--- RECORDS FOR THIS EXERCISE Enclosed Below ---
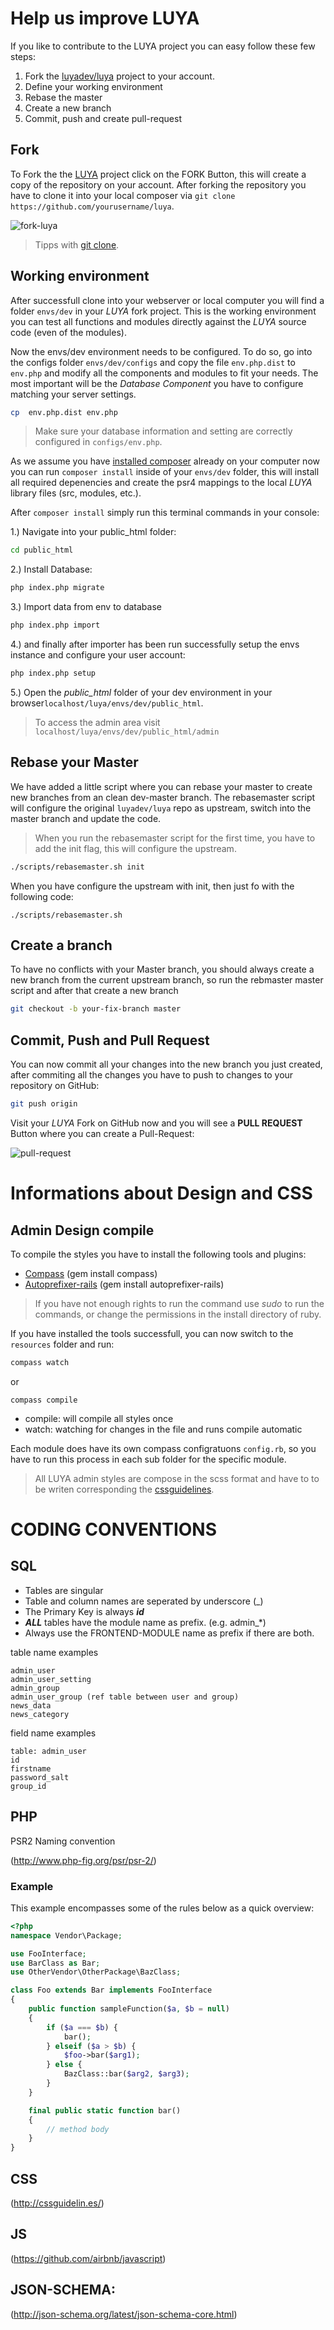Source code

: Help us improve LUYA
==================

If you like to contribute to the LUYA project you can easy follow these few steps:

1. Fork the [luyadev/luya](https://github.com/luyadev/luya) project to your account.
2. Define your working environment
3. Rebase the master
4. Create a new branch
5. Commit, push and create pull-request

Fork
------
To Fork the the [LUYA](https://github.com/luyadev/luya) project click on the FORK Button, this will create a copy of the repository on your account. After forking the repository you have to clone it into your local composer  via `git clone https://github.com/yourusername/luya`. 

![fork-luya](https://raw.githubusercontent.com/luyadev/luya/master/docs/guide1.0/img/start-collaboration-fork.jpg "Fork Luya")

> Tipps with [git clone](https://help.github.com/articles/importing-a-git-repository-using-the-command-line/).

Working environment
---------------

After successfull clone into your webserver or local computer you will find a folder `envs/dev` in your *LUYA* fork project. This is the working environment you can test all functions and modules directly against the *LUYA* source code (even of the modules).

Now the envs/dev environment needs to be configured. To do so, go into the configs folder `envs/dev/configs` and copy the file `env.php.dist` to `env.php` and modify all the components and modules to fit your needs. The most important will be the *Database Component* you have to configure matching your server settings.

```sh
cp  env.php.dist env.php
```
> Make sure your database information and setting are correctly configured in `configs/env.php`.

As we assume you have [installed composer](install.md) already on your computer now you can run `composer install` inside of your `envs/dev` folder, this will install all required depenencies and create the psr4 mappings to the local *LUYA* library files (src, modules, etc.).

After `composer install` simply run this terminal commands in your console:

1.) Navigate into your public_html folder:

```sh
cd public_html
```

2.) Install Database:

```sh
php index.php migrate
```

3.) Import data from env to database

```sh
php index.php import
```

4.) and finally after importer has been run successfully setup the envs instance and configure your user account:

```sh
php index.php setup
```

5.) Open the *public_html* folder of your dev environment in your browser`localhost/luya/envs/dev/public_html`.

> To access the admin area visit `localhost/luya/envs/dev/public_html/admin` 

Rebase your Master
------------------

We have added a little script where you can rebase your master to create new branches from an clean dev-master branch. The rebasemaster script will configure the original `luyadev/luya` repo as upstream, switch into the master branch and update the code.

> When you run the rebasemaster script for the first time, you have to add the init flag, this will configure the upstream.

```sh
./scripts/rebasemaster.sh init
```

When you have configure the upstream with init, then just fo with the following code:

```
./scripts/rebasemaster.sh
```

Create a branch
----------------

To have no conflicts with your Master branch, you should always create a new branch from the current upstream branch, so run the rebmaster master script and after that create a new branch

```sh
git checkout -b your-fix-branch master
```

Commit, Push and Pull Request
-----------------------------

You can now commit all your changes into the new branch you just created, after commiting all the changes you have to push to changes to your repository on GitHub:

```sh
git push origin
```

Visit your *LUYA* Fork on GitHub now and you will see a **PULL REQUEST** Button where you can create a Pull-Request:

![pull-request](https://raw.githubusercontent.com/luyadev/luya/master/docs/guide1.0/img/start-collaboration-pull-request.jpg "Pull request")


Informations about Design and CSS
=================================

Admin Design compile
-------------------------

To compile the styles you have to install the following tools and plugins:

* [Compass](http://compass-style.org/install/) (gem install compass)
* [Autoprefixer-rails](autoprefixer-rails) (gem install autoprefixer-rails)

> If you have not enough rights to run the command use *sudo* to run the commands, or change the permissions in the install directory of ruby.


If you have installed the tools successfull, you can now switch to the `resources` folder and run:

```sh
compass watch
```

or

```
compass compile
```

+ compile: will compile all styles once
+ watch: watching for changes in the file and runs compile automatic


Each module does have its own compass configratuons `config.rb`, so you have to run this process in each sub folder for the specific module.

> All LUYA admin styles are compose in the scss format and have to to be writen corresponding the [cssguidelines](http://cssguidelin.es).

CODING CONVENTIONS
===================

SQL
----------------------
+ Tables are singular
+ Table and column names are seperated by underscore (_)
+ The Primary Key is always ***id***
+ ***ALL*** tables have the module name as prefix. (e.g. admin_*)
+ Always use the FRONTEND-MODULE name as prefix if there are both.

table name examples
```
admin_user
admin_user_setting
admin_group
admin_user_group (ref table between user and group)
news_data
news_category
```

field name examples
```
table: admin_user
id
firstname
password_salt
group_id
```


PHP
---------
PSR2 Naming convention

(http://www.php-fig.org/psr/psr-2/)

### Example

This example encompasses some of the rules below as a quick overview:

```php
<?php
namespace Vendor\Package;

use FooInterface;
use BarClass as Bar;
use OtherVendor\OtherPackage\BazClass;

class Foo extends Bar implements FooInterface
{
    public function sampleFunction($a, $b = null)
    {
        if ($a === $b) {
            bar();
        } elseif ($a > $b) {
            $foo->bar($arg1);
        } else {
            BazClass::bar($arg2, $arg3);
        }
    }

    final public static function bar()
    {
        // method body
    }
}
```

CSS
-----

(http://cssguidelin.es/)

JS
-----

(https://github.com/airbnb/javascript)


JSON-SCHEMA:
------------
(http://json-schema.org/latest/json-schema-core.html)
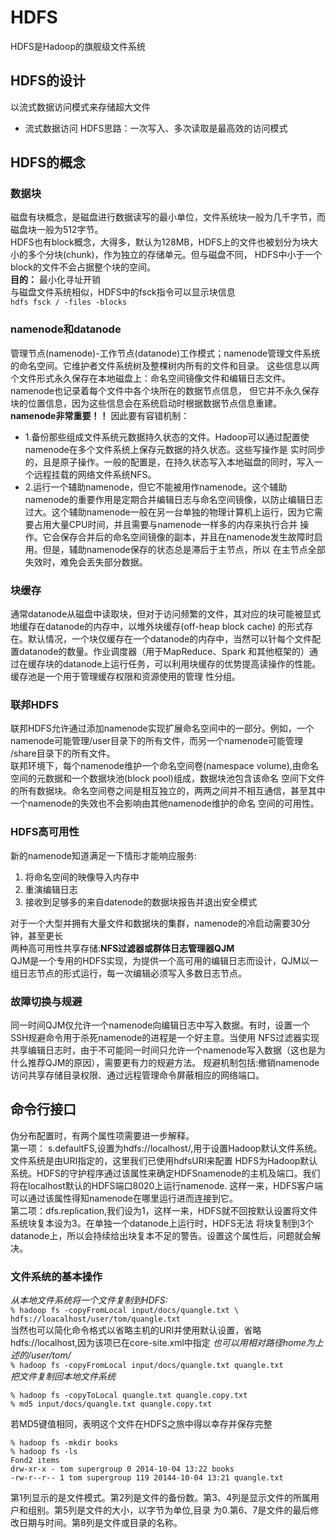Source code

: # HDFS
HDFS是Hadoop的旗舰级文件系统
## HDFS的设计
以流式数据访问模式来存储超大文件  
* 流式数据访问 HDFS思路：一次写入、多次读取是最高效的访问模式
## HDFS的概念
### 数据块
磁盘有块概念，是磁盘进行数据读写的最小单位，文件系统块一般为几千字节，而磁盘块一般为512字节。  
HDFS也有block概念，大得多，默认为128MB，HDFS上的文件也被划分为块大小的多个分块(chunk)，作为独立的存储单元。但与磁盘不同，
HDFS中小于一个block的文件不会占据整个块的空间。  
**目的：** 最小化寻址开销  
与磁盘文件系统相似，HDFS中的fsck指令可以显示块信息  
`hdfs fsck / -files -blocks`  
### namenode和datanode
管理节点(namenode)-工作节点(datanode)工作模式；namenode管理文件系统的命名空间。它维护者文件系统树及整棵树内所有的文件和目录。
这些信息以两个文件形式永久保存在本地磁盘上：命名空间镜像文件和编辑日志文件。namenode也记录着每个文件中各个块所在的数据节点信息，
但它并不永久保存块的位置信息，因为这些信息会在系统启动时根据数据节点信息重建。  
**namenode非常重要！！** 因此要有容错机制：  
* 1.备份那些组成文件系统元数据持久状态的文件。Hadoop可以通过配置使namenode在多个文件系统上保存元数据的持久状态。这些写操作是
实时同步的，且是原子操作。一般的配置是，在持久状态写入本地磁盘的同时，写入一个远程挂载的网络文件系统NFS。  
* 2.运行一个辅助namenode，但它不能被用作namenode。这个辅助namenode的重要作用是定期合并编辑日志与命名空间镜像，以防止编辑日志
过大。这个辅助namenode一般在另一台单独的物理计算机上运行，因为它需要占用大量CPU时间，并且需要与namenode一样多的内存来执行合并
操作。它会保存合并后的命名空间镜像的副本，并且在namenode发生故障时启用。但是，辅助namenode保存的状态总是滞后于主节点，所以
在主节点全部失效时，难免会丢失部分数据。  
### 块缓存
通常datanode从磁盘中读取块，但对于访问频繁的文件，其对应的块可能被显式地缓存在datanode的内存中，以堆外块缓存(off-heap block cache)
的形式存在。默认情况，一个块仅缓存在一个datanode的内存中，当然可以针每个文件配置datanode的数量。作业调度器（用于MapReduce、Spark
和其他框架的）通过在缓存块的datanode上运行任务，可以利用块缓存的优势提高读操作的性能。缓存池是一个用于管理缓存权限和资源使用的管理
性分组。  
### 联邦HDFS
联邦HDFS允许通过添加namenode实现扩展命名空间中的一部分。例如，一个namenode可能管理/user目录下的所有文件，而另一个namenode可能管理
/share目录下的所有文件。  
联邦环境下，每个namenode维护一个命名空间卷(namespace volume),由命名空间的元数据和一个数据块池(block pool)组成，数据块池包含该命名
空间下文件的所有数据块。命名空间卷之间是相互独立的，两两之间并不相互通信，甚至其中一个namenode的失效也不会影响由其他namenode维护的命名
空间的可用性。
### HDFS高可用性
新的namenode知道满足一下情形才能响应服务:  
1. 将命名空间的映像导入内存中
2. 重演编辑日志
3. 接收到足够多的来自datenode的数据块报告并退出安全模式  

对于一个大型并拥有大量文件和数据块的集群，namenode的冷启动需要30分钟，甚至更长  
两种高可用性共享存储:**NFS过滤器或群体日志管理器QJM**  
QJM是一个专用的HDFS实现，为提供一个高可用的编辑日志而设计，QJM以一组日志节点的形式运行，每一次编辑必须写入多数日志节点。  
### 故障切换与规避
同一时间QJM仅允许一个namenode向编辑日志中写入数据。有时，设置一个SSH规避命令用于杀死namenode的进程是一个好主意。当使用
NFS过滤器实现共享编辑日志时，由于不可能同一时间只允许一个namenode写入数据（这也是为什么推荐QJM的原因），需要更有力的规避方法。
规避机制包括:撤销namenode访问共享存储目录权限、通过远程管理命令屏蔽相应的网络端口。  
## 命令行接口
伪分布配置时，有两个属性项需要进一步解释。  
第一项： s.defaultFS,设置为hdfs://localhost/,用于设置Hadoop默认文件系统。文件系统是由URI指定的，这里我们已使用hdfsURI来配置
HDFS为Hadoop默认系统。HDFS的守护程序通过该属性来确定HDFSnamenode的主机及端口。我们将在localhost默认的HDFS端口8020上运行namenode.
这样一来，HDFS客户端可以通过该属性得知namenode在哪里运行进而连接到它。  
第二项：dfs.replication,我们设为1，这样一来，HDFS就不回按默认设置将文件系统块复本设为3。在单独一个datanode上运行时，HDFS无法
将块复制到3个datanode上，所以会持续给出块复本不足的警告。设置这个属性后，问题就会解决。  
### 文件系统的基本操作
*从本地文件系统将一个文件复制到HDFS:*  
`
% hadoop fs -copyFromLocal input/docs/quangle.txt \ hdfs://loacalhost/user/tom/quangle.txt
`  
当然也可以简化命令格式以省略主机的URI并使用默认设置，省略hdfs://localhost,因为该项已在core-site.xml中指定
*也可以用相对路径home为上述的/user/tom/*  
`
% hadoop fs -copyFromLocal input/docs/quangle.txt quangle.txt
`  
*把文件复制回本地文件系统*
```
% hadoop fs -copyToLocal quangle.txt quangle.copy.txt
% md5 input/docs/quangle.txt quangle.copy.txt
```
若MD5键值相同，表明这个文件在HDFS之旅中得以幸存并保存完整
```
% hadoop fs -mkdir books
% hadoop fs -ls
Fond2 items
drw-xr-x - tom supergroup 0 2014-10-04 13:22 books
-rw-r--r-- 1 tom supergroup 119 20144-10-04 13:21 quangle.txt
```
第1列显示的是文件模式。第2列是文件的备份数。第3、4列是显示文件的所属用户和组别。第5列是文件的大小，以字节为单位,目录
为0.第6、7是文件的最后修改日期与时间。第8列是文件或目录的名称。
--- End of Enclosed RECORDS FOR THIS EXERCISE ---
--- RECORDS FOR THIS EXERCISE Enclosed Below ---
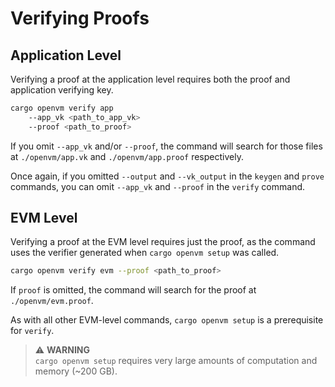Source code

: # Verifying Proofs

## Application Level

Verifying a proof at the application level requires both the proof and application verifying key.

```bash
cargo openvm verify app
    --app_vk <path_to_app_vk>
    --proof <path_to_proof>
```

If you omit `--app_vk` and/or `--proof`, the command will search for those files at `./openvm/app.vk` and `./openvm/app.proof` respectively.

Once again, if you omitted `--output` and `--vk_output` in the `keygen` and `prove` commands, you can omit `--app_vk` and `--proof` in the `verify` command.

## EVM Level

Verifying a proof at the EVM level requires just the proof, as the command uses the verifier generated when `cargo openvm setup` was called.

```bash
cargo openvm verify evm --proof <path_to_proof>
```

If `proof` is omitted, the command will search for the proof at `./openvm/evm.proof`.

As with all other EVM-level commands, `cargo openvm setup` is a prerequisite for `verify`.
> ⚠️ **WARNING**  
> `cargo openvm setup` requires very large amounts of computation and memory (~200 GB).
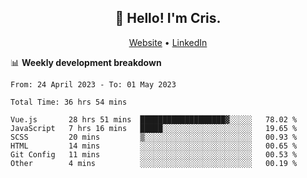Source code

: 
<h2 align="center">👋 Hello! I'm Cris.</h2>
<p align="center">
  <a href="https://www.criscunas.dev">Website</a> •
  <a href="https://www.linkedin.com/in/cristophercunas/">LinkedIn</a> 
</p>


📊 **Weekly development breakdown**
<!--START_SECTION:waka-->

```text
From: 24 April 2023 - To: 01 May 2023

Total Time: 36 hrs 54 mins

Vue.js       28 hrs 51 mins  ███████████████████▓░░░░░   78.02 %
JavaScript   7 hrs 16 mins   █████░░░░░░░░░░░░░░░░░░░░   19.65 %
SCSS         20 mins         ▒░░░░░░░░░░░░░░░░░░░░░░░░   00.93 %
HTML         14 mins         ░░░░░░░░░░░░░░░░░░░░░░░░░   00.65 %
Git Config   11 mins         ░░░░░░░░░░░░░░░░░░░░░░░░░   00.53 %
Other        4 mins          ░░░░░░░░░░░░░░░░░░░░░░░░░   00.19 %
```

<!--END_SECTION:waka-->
--- End of Enclosed RECORDS FOR THIS EXERCISE ---
--- RECORDS FOR THIS EXERCISE Enclosed Below ---
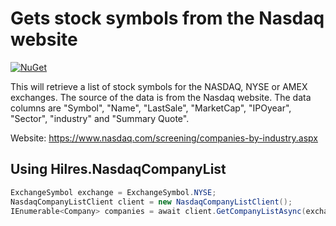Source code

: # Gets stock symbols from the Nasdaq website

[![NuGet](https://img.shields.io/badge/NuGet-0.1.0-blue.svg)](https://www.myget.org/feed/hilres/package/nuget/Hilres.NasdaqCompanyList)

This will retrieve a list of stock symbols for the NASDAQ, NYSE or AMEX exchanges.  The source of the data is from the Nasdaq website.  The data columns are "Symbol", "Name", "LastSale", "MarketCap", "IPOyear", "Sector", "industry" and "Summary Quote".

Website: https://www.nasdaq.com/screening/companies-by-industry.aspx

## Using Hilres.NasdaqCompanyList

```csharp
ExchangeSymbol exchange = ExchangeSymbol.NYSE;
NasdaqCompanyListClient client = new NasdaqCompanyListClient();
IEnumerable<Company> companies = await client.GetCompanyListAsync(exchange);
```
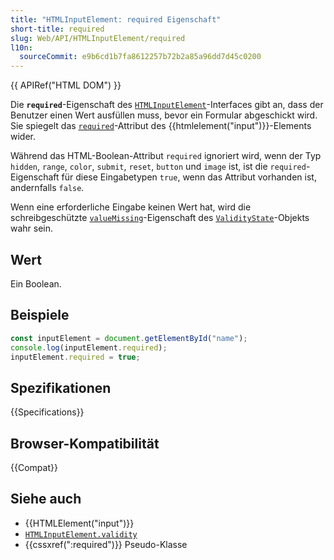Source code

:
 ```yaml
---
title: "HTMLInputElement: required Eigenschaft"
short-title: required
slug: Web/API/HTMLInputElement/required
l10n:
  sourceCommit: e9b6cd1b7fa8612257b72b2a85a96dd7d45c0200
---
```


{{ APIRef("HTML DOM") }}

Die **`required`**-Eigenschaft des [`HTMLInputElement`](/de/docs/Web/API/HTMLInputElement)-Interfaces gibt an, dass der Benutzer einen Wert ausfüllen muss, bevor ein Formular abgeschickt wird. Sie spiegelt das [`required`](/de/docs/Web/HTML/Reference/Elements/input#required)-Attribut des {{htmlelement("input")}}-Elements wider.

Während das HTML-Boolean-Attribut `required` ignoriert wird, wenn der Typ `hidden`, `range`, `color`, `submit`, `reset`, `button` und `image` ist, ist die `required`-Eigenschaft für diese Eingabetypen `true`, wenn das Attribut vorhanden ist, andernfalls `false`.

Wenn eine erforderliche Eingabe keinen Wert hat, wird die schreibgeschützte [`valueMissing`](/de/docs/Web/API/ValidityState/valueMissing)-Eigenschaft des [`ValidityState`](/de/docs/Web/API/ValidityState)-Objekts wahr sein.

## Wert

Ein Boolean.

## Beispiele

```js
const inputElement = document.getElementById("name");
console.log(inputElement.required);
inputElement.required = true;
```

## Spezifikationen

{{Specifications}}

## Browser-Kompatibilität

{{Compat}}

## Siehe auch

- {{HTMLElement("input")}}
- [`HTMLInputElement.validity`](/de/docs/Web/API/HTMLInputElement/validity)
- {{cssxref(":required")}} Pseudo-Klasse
--- End of Enclosed RECORDS FOR THIS EXERCISE ---
*EXERCISE DESCRIPTION*: Take exactly the lines from the one containing "的形式存在。默认情况，一个块" through the one containing "### HDFS高可用性" in the data above, and output them with nothing added.

*RESPONSE*:
的形式存在。默认情况，一个块仅缓存在一个datanode的内存中，当然可以针每个文件配置datanode的数量。作业调度器（用于MapReduce、Spark
和其他框架的）通过在缓存块的datanode上运行任务，可以利用块缓存的优势提高读操作的性能。缓存池是一个用于管理缓存权限和资源使用的管理
性分组。  
### 联邦HDFS
联邦HDFS允许通过添加namenode实现扩展命名空间中的一部分。例如，一个namenode可能管理/user目录下的所有文件，而另一个namenode可能管理
/share目录下的所有文件。  
联邦环境下，每个namenode维护一个命名空间卷(namespace volume),由命名空间的元数据和一个数据块池(block pool)组成，数据块池包含该命名
空间下文件的所有数据块。命名空间卷之间是相互独立的，两两之间并不相互通信，甚至其中一个namenode的失效也不会影响由其他namenode维护的命名
空间的可用性。
### HDFS高可用性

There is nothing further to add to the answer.